(RECORDS FOR THIS TASK Opens)

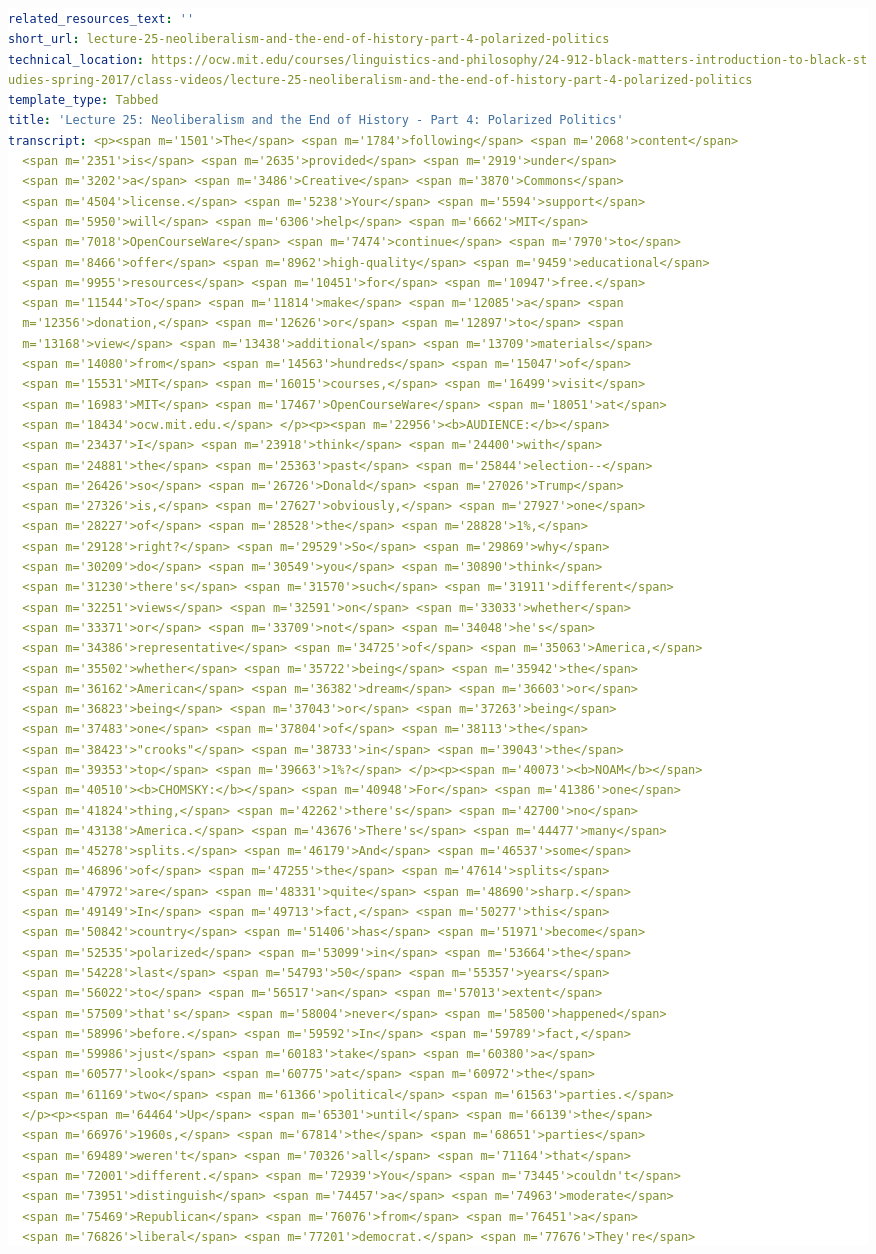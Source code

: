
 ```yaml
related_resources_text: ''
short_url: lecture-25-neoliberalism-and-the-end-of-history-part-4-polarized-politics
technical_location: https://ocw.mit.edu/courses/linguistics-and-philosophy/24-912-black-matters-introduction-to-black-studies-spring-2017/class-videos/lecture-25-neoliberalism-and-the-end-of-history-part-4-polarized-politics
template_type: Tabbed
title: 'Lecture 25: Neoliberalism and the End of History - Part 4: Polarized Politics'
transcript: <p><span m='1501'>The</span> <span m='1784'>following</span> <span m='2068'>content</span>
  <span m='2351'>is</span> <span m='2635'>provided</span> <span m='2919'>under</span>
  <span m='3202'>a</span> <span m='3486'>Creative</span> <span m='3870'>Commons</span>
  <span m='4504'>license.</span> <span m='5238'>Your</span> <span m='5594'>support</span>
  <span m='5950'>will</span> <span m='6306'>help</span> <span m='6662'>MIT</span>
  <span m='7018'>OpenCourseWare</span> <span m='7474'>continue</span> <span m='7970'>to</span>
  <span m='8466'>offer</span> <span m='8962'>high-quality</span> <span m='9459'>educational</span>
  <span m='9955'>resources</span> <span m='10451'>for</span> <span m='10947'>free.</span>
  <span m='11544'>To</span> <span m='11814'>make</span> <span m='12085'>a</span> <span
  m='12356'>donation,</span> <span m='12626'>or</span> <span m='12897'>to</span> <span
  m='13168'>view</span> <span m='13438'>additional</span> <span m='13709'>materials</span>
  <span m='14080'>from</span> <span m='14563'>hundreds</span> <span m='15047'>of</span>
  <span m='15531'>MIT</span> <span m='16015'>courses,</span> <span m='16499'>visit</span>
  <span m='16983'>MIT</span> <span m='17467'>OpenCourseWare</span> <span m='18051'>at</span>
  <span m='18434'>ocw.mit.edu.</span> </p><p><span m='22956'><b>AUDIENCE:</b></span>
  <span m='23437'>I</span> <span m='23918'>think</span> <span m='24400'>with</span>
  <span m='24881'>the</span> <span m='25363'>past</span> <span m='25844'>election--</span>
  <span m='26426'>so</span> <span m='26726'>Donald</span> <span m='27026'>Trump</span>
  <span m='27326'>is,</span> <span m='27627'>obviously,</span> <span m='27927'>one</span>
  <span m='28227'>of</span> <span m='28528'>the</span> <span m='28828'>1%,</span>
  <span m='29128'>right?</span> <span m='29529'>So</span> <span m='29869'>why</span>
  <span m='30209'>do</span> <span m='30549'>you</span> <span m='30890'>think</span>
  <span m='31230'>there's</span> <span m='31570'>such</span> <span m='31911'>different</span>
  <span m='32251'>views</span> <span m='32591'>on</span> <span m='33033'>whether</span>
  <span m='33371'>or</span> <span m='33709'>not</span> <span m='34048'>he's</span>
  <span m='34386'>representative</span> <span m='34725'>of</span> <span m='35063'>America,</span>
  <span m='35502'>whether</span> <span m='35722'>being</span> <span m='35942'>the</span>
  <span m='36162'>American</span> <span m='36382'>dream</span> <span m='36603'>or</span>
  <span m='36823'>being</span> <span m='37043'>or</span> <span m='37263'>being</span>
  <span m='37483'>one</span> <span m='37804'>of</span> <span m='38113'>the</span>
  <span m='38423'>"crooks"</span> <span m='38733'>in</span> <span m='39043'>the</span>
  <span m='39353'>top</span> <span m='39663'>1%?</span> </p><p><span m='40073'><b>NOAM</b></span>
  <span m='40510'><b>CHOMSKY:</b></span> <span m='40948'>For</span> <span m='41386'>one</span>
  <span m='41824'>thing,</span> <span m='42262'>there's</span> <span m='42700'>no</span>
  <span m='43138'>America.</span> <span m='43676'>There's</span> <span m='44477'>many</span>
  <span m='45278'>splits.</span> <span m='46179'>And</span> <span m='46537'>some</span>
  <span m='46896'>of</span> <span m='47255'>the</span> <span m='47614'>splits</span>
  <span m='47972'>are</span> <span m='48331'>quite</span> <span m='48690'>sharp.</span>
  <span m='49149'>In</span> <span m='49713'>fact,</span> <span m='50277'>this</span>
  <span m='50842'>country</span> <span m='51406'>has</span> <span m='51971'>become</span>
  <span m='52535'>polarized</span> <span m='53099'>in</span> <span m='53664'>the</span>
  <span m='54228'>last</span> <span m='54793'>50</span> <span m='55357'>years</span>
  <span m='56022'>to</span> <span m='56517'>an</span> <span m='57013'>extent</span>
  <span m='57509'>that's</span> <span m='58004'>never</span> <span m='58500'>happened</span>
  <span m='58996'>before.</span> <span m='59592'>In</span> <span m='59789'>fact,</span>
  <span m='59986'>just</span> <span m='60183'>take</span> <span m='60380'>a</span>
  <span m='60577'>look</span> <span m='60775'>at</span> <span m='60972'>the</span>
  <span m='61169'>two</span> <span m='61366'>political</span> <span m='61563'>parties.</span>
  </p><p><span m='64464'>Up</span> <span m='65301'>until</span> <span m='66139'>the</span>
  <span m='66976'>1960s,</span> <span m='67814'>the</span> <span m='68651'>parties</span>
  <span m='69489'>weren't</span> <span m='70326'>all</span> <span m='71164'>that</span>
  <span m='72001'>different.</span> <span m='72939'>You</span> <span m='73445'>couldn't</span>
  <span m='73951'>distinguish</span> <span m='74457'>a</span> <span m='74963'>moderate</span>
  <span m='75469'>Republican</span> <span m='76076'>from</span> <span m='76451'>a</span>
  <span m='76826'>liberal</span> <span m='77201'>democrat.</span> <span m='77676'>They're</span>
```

(RECORDS FOR THIS TASK Closes)

**TASK INSTRUCTIONS:** If a line in the records above holds the string "think", copy it.

**YOUR RESPONSE:**
  <span m='23437'>I</span> <span m='23918'>think</span> <span m='24400'>with</span>
  <span m='30209'>do</span> <span m='30549'>you</span> <span m='30890'>think</span>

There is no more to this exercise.